As you might all know, for the past months the team has put a lot of thought into how the developer experience (DX) using the CLI for building for Shopify should be. It’s been a long process of gathering context and different points of view and we finally settled on a decision that I’d like to share with you.
First, we think the CLI should make easy things easy, and hard things possible. Unfortunately, the easy things are not easy at the moment. Building for Shopify requires doing a lot of plumbing yourself which involves making decisions, forming opinions, setting up your project’s workspace. Users often end up spending their time figuring out cryptic errors and understanding some complexity and internal details of the platform that they get exposed to. We need their mental energy to go into building.
How do we make the easy things easy? By simplifying the default development experience down to three phases most developers are used to: clone the repo, install dependencies, run a dev command.
The current approach to dependencies scattered across package.json’s has a lot of indirection, can lead to inconsistencies, and places some burden on developers to maintain, update, and set them up in the most efficient way (e.g. using workspaces). Furthermore, the DX is inconsistent across blocks: naming conventions, formatting, and handling of errors, formatting of output... Users experience that when they use the CLI. Note it’s hard to see when focused on a small portion of the CLI, but when looked at holistically, it looks very inconsistent.
This led us to the following two decisions that go hand in hand with each other. The new iteration of the CLI, 3.0, will be a re-write in Typescript that targets NodeJS as a runtime, and projects will have a single source of truth for the dependencies of all the app blocks, a package.json at the root. Let me connect these decisions with the aforementioned challenges.

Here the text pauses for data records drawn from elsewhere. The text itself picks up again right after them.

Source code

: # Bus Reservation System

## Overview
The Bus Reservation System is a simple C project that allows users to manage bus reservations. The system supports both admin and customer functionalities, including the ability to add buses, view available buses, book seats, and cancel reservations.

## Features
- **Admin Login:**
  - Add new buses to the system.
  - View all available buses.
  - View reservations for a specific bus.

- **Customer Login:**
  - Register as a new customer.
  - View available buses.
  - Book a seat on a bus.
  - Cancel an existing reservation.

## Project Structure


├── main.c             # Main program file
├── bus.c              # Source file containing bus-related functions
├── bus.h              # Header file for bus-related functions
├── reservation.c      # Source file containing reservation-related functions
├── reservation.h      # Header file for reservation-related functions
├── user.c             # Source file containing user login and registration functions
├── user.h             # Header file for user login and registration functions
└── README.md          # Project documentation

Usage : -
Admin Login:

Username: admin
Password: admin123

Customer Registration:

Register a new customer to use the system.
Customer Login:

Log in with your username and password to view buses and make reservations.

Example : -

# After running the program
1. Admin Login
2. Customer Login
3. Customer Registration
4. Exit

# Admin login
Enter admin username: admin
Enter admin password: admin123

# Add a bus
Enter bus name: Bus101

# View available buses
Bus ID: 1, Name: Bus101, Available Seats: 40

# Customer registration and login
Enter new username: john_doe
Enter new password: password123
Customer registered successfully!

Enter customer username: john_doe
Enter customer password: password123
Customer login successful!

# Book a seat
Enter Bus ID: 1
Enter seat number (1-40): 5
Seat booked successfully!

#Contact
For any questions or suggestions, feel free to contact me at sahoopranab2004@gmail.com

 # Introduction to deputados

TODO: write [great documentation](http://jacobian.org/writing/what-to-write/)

The dependency manager will deterministically resolve and pull the graph of dependencies, and verify its compatibility with the Node environment. This graph will include the CLI itself which becomes a dependency of the projects. The weak contract through inter-process communication between Ruby and Node is gone and with that all the Ruby logic to inspect the package.json of blocks. Typescript will verify contracts are met, and the dependency managers will surface any incompatibilities.
We’ll grow a CLI Typescript-based foundation of tools to achieve more consistency. It’ll be the place to codify principles around DX. We expect teams to build upon and contribute to that foundation.
Although this rewrite has a cost, we would have had to rewrite a lot of components in Ruby because the app cohesive model effort replaces most of the workflows and API interactions that we have currently. We believe the value this will bring is a great investment not only for the aforementioned stability (strongly-typed contracts), determinism (dependency manager), and consistency (foundation), but opens the door for new opportunities. To mention some, we can evolve the platform to allow a browser-based developer experience with tools like Stackblitz, align with streamlined workflows like npx
, npm init
, and yarn create
that take care of installing missing pieces to be able to initialize apps, and enable a powerful plugin system to extend the CLI functionality internally and externally.
Note that we are not closing the door for those developers that want to take control of their setup and bring their opinions and workflows. In fact, we’ll provide them with APIs for that. The CLI will take care of the tunneling, authentication, and pushing their apps, and they’ll do the rest. We’ll iterate on the defaults taking users’ feedback as input.
In case you wonder, there are some pieces that can’t be rewritten in Typescript. Those are the pieces that depend on theme-check, which is shared with Rails-based projects. That code will remain in Ruby, and we’ll include it in the NPM package. We’ll verify that users have Ruby in their environment before shelling out to the theme workflows.
We do within the Shopify CLI but when it crosses the boundary shelling-out to NodeJS process, there’s no tool in place that can verify that the contract is valid. We need to assume semantic versioning is properly done in those other ends. Moreover, Typescript is broadly more adopted in the community which allows us to build upon already-typed community blocks.
Through node-ffi we can interact with that binary and our team will help you with building and vendoring the binary for the different architectures we support.
In the first iteration yes. You’ll end up having logic for theme development even if you don’t plan to do theme development. However, we are architecting the CLI to horizontally distribute features with the goal of eventually extracting some pieces into plugins that developers can opt-in.
In case you are not doing it already, it’s important that you expose a typed interface from your tooling packages that we can directly import and consume. After we release Shopify 3.0 and once we have a solid foundation, we’ll work with you on aligning with that foundation, which is key for providing a consistent experience.
It’s not standard, but NPM packages are containers of files that can have dependencies with other containers and there’s a tool (the dependency manager) that resolves them for you. If we put Ruby code in them and there’s a Ruby interpreter in the system we can run that code.
We explored this idea too. It’s something that works with atomic utilities such as curl
, git
and github-cli
. However, due to the nature of our projects that depend on web tooling we benefit from building upon an NPM graph for the reasons mentioned above. Also, the CLI is IO-bound, which means most of the time is spent coordinating IO operations, so if we can’t really benefit from the portability and the performance Go or Rust would provide, why go down that path?